I am trying to figure how the embedding layer works for the pretrained BERT-base model. I am using pytorch and trying to dissect the following model:
import torch model = torch.hub.load('huggingface/pytorch-transformers', 'model', 'bert-base-uncased') model.embeddings
This BERT model has 199 different named parameters, of which the first 5 belong to the embedding layer (the first layer)
==== Embedding Layer ==== embeddings.word_embeddings.weight (30522, 768) embeddings.position_embeddings.weight (512, 768) embeddings.token_type_embeddings.weight (2, 768) embeddings.LayerNorm.weight (768,) embeddings.LayerNorm.bias (768,)
As I understand, the model accepts input in the shape of
[Batch, Indices] where
Batch is of arbitrary size (usually 32, 64 or whatever) and
Indices are the corresponding indices for each word in the tokenized input sentence.
Indices has a max length of 512. One input sample might look like this:
[[101, 1996, 4248, 2829, 4419, 14523, 2058, 1996, 13971, 3899, 102]]

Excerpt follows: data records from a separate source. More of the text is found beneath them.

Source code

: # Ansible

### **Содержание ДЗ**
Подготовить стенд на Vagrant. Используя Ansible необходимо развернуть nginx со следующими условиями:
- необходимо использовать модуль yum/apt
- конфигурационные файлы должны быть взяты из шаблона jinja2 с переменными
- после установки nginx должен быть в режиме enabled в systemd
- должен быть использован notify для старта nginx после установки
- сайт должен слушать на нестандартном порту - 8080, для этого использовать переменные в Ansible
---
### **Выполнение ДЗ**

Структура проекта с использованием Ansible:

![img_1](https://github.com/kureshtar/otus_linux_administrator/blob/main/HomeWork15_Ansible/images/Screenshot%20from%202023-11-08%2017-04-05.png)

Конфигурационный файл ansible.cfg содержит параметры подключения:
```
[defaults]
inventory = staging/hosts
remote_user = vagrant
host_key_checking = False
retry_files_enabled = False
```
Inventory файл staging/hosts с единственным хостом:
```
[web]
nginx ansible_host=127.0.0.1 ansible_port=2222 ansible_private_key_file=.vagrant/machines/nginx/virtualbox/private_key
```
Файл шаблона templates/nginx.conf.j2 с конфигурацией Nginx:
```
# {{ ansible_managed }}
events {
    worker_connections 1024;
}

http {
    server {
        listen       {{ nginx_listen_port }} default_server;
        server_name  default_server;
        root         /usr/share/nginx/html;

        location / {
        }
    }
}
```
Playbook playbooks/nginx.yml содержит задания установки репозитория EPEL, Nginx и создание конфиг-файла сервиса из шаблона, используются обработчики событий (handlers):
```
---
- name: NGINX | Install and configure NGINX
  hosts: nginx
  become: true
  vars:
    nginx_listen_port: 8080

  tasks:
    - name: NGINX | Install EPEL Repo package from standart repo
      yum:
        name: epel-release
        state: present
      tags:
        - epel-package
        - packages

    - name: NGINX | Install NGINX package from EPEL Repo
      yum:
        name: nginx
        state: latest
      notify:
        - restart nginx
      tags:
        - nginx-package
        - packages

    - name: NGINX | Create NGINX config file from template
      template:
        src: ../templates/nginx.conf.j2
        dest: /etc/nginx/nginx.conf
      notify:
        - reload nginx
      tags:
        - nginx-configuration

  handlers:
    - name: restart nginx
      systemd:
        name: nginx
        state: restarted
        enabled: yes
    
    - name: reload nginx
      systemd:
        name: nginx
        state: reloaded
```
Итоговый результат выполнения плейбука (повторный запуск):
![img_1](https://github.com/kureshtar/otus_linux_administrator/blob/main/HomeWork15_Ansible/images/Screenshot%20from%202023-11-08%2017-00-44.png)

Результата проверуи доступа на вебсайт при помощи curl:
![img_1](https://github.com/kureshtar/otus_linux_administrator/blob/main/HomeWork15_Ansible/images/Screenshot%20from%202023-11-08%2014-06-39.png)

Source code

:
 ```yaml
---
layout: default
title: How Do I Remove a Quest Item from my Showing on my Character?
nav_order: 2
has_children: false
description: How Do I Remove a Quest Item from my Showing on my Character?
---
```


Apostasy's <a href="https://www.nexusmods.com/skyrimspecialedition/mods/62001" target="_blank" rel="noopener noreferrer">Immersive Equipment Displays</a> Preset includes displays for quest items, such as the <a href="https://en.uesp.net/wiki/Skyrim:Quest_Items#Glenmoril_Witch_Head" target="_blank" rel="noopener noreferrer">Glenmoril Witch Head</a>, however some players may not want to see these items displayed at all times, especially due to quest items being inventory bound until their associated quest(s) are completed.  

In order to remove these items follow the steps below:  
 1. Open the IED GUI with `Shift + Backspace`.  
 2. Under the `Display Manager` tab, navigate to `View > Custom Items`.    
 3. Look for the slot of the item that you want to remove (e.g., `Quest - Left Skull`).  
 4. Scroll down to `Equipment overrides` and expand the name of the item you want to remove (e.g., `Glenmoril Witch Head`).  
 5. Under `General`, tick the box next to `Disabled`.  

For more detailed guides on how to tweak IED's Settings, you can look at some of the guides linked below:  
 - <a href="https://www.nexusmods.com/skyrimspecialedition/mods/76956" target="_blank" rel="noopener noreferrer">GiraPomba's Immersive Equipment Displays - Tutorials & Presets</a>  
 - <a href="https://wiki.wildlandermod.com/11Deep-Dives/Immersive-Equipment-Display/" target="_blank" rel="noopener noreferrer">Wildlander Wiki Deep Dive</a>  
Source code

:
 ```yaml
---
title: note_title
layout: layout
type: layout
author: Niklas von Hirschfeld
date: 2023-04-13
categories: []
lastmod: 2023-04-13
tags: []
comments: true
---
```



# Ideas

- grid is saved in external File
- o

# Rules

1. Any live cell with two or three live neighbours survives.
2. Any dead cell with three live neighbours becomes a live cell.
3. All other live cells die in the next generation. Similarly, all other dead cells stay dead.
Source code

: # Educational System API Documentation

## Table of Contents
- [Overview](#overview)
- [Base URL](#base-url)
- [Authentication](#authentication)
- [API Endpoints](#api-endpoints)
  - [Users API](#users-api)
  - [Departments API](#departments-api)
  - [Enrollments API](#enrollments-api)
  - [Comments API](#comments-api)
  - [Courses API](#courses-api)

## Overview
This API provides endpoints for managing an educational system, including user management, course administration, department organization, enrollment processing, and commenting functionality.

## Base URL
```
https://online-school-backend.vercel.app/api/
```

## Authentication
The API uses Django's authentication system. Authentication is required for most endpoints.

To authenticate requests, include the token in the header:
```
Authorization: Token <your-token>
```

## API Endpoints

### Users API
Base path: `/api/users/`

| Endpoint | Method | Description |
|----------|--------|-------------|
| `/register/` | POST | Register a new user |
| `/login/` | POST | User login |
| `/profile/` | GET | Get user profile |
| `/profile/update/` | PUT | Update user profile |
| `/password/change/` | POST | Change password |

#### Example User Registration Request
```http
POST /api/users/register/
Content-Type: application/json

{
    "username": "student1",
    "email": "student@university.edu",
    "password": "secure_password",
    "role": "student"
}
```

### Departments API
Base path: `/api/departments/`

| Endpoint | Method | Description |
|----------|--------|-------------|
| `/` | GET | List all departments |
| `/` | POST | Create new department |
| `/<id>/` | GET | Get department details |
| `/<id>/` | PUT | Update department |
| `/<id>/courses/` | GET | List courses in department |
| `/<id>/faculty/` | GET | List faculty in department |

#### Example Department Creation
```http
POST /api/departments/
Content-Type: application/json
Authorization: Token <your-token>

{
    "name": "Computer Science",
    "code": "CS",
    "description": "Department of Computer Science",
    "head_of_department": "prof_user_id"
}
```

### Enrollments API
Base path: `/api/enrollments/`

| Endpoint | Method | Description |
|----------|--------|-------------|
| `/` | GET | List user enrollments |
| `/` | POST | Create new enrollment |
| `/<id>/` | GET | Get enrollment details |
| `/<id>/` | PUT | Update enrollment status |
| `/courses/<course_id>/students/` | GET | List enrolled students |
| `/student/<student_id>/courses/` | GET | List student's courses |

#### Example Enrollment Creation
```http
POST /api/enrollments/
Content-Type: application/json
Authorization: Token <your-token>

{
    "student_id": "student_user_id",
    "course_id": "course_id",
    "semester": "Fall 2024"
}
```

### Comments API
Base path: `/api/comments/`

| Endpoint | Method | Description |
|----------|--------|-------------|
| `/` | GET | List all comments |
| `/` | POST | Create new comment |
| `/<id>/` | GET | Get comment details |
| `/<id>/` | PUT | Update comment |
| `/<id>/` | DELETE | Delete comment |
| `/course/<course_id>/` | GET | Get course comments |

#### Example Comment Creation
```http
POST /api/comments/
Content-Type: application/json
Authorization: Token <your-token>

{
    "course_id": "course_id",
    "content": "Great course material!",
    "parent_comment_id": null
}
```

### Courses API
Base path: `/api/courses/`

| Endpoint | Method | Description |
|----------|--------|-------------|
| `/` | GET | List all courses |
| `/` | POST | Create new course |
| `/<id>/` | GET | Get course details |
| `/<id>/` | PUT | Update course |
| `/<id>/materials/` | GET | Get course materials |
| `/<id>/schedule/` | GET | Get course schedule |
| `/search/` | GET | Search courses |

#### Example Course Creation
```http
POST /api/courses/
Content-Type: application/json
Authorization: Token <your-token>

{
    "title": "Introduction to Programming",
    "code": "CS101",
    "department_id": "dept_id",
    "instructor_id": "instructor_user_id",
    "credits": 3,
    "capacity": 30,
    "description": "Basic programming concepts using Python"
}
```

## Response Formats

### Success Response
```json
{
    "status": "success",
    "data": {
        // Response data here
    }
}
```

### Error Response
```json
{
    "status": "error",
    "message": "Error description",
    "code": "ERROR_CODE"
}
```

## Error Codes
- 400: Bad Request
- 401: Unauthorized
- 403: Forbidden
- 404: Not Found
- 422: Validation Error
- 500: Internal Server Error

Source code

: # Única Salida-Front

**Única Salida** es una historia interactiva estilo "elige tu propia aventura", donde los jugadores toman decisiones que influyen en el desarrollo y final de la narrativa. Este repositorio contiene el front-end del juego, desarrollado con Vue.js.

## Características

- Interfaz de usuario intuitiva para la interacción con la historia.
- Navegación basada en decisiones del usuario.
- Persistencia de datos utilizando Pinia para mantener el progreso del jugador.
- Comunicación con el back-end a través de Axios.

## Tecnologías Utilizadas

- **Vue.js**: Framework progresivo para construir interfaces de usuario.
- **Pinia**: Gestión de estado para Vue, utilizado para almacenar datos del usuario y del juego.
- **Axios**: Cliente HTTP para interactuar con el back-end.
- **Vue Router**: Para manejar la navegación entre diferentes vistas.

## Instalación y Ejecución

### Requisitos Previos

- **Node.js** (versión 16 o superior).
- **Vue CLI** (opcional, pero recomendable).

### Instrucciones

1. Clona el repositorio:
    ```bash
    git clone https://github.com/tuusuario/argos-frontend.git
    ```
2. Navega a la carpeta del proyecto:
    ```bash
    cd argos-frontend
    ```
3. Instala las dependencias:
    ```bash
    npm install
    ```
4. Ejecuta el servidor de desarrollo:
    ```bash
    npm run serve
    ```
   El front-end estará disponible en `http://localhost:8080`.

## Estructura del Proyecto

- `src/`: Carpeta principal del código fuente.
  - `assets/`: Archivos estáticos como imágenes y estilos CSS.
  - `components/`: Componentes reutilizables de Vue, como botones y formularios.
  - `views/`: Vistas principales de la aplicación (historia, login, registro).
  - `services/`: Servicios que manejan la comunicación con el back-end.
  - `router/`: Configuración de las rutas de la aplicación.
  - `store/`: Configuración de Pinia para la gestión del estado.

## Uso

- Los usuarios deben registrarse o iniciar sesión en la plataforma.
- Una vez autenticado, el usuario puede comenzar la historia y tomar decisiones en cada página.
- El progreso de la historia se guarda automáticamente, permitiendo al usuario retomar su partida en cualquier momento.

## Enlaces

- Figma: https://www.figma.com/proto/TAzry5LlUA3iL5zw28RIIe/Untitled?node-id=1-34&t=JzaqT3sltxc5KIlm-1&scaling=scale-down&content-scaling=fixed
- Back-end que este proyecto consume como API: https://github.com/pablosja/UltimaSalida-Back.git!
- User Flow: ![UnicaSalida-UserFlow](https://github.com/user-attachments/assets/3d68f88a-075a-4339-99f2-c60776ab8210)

This contains only 1 batch and is the tokenized form of the sentence "The quick brown fox jumps over the lazy dog".
word_embeddings weight will translate each number in
Indices to a vector spanned in
768 dimensions (the embedding dimension).
position_embeddings weight is used to encode the position of each word in the input sentence. Here I am confused about why this parameter is being learnt? Looking at an alternative implementation of the BERT model, the positional embedding is a static transformation. This also seems to be the conventional way of doing the positional encoding in a transformer model. Looking at the alternative implementation it uses the sine and cosine function to encode interleaved pairs in the input. I tried comparing
pe, but I cannot see any similarity. The in the last sentence under under A.2 Pre-training Procedure (page 13) the paper states
Then, we train the rest 10% of the steps of sequence of 512 to learn the positional embeddings.
Why is the positional embedding weight being learnt and not predefined?
The next layer after the positional embedding is the
token_type_embeddings. Here I am confused about how the segment label is inferred by the model. If I understand this correctly each input sentence is delimited by the
[SEP] token. In the example above there is only 1
[SEP] token and the segment label must be
0 for that sentence. But there could be a maximum of 2 segment labels. If so, will the 2 segments be handled separately or are they processed in parallel all the same as one "array"? How does the model handle multiple sentence segments?
finally the output from theese 3 embeddings are added togheter and passed through layernorm which I understand. But, are the weights in these embedding layers adjusted when fine-tuning the model to a downstream task?